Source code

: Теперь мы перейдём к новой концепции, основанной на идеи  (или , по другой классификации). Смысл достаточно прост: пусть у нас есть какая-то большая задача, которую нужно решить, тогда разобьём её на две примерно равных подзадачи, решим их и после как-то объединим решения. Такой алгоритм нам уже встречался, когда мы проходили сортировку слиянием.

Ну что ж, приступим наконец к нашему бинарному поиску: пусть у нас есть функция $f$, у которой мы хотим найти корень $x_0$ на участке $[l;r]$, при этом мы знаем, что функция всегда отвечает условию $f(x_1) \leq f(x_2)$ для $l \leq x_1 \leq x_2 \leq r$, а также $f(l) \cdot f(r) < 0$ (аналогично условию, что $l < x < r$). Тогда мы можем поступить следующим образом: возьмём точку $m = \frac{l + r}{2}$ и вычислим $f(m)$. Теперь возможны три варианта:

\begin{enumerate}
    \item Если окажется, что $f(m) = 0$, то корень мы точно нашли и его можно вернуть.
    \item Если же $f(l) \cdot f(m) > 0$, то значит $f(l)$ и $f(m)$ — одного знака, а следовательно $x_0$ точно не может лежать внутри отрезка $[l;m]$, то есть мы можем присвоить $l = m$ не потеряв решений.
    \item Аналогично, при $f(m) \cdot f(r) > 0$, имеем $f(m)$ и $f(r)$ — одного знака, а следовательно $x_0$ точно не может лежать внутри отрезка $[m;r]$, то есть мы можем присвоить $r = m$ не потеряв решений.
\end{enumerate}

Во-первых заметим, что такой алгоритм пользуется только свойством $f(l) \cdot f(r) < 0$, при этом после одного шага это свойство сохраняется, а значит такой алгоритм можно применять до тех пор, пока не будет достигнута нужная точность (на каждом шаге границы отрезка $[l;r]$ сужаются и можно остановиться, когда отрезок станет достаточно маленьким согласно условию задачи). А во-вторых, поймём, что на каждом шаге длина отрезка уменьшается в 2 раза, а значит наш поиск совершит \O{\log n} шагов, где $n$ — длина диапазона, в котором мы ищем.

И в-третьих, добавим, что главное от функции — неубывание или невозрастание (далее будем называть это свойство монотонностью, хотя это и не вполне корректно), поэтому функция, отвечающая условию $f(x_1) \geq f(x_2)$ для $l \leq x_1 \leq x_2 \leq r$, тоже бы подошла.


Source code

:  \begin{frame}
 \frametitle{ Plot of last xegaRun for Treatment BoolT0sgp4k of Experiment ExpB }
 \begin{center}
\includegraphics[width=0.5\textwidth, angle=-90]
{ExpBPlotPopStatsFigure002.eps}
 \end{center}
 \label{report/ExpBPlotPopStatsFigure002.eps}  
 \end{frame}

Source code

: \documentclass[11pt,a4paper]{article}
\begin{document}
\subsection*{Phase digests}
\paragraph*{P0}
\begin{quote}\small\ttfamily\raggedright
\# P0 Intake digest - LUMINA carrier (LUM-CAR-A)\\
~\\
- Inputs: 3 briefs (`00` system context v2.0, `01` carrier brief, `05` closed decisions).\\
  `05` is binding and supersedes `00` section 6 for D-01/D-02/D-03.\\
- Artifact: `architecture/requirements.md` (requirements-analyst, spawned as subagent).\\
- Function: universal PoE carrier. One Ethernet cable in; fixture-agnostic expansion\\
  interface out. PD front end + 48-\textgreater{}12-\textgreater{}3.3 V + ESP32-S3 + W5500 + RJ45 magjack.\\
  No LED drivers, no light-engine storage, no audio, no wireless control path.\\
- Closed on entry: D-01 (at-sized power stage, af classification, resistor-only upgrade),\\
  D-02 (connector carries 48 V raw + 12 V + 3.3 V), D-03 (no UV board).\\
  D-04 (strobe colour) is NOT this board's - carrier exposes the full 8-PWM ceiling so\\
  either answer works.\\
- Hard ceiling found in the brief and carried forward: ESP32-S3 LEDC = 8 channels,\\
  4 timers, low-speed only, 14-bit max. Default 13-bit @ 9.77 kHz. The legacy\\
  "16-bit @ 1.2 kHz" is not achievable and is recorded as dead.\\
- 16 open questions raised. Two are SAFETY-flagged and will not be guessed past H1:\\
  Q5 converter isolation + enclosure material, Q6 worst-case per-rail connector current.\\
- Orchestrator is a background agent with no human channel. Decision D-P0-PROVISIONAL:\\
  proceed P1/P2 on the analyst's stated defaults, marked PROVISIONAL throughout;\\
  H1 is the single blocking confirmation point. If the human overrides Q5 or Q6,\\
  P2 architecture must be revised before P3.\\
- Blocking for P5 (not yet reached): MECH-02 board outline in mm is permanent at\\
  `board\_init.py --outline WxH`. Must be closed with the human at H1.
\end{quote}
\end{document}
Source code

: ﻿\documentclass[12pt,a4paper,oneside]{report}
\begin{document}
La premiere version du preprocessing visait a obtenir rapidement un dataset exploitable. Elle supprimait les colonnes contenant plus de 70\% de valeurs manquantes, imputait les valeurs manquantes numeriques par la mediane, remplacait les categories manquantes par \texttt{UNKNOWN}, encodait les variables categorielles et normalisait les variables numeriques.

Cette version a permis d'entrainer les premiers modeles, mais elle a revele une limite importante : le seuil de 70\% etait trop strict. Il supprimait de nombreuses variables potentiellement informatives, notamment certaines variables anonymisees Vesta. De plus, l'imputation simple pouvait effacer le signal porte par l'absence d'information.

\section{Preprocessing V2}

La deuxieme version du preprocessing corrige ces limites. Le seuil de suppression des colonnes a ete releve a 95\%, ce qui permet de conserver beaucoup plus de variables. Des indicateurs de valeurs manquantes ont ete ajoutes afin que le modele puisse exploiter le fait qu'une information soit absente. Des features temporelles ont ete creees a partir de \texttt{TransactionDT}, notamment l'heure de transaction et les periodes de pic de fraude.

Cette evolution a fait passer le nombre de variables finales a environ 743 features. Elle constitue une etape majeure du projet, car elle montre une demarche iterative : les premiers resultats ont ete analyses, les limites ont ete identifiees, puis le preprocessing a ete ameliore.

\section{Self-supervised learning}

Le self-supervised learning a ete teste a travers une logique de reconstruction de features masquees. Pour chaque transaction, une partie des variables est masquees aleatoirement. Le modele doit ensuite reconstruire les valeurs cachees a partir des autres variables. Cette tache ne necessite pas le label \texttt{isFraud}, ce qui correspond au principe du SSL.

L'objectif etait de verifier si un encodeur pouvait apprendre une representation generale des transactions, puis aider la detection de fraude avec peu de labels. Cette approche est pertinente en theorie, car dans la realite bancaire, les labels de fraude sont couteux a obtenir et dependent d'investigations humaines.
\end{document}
===============
[Exercise directions]
With the line holding "присвоить $l = m$ не потеряв решений." as the first and the line holding "- Inputs: 3" as the last, set down that range of the entries above exactly, and nothing else.

[Result of the exercise]
    \item Если же $f(l) \cdot f(m) > 0$, то значит $f(l)$ и $f(m)$ — одного знака, а следовательно $x_0$ точно не может лежать внутри отрезка $[l;m]$, то есть мы можем присвоить $l = m$ не потеряв решений.
    \item Аналогично, при $f(m) \cdot f(r) > 0$, имеем $f(m)$ и $f(r)$ — одного знака, а следовательно $x_0$ точно не может лежать внутри отрезка $[m;r]$, то есть мы можем присвоить $r = m$ не потеряв решений.
\end{enumerate}

Во-первых заметим, что такой алгоритм пользуется только свойством $f(l) \cdot f(r) < 0$, при этом после одного шага это свойство сохраняется, а значит такой алгоритм можно применять до тех пор, пока не будет достигнута нужная точность (на каждом шаге границы отрезка $[l;r]$ сужаются и можно остановиться, когда отрезок станет достаточно маленьким согласно условию задачи). А во-вторых, поймём, что на каждом шаге длина отрезка уменьшается в 2 раза, а значит наш поиск совершит \O{\log n} шагов, где $n$ — длина диапазона, в котором мы ищем.

И в-третьих, добавим, что главное от функции — неубывание или невозрастание (далее будем называть это свойство монотонностью, хотя это и не вполне корректно), поэтому функция, отвечающая условию $f(x_1) \geq f(x_2)$ для $l \leq x_1 \leq x_2 \leq r$, тоже бы подошла.


Source code

:  \begin{frame}
 \frametitle{ Plot of last xegaRun for Treatment BoolT0sgp4k of Experiment ExpB }
 \begin{center}
\includegraphics[width=0.5\textwidth, angle=-90]
{ExpBPlotPopStatsFigure002.eps}
 \end{center}
 \label{report/ExpBPlotPopStatsFigure002.eps}  
 \end{frame}

Source code

: \documentclass[11pt,a4paper]{article}
\begin{document}
\subsection*{Phase digests}
\paragraph*{P0}
\begin{quote}\small\ttfamily\raggedright
\# P0 Intake digest - LUMINA carrier (LUM-CAR-A)\\
~\\
- Inputs: 3 briefs (`00` system context v2.0, `01` carrier brief, `05` closed decisions).\\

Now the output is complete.